Być albo nie być w Pucharze EHF. Gwardia w niedzielę zagra rewanż z Benficą Lizbona
Po pierwszym meczu Pucharu EHF piłkarzy ręcznych gracze i kibice KPR Gwardii Opole mogą być podłamani. Porażka 24:28 na papierze nie wygląda zbyt optymistycznie. Jednak ci, którzy oglądali pierwszy mecz z Benficą Lizbona na wyjeździe widzieli, że jest to rywal, którego można ograć. Nawet z przewagą 5 bramek i awansować.

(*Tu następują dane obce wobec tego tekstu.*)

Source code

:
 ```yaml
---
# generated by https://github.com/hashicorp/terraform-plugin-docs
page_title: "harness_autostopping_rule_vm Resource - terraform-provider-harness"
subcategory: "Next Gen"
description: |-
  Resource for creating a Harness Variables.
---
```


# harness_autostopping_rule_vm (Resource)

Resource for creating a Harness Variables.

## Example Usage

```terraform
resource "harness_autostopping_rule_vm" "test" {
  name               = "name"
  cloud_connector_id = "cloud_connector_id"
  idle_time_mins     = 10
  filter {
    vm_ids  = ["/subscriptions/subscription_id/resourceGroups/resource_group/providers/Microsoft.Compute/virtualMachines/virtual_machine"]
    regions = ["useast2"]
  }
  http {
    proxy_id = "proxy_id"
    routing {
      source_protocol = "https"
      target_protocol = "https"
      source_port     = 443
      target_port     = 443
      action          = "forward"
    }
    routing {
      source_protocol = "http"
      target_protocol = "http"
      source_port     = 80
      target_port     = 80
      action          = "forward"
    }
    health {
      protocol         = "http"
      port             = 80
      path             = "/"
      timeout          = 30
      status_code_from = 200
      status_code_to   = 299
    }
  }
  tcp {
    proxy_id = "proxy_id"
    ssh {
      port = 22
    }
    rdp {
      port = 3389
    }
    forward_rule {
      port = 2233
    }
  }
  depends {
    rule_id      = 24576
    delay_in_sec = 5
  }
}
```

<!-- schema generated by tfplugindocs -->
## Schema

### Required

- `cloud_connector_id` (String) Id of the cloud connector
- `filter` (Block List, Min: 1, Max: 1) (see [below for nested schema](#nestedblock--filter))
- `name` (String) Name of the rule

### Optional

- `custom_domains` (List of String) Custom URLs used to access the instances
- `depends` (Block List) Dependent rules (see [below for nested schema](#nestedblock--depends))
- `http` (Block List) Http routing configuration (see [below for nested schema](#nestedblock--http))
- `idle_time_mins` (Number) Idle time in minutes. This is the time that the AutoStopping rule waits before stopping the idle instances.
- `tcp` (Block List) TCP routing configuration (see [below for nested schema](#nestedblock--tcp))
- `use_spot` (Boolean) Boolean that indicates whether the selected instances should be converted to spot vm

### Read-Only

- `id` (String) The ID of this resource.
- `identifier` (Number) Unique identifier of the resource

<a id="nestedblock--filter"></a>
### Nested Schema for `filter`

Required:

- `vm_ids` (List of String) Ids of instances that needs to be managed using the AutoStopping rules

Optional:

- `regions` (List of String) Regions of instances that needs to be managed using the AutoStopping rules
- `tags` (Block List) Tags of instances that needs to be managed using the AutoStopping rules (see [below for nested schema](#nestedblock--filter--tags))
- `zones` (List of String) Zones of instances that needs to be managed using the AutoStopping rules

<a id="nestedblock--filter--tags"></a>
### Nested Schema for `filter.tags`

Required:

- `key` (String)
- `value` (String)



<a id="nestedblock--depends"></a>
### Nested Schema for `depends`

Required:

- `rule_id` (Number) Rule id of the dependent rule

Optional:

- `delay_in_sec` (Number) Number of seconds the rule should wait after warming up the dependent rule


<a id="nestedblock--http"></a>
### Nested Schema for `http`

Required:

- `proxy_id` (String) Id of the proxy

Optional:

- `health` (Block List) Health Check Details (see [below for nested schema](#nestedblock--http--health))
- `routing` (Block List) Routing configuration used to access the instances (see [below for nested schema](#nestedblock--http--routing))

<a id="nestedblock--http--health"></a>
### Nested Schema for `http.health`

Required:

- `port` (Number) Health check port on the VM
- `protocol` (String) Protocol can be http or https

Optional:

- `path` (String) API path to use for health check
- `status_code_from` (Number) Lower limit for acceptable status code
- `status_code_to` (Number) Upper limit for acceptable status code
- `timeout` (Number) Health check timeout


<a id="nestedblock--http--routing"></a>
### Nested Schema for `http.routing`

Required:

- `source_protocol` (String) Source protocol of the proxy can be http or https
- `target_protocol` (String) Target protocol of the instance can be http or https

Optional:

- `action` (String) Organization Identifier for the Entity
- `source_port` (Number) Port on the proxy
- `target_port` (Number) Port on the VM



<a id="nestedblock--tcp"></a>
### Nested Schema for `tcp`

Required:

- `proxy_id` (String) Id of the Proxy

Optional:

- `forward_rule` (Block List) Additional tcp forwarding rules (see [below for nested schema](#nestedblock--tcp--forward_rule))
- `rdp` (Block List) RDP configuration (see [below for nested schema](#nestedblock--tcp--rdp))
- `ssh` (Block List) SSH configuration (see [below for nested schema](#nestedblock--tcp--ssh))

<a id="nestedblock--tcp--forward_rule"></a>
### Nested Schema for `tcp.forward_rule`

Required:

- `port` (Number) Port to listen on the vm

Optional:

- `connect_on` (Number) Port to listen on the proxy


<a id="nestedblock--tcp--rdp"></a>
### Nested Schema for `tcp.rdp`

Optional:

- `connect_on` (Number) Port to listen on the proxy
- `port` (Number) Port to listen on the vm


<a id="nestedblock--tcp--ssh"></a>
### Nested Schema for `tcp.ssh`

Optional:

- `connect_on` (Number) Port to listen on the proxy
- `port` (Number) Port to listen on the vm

Nasi zawodnicy, żeby dotrzeć do Lizbony, spędzili ponad 16 godzin w samolotach, pociągach czy autokarach. Nawet dwa dni po tym spotkaniu niektórzy gracze narzekali na zmęczenie po podróży. Teraz - jak zauważa Zadura - nie będzie tego problemu po stronie Gwardii. Ponadto są spore szanse, że po raz pierwszy "Okrąglak" wypełni się na wydarzeniu sportowym opolskimi kibicami.
Gracze są również mocno podrażnieni ostatnią ligową porażką z MMTSem Kwidzyn 22:23. Przez większą część meczu przeważali, ale w końcówce stracili skuteczność w ataku, którą wykorzystali goście. Po tym spotkaniu kibice na portalach społecznościowych byli, delikatnie mówić, poddenerwowani. Zawodnicy mają tego świadomość i z pewnością będą chcieli sprawić niespodziankę w niedzielę.
Mecz w opolskim "Okrąglaku" rozpocznie się jutro (15.10) o godzinie 16:00. Radio Opole przeprowadzi transmisję z tego meczu na opolskiej częstotliwości 101,2 FM.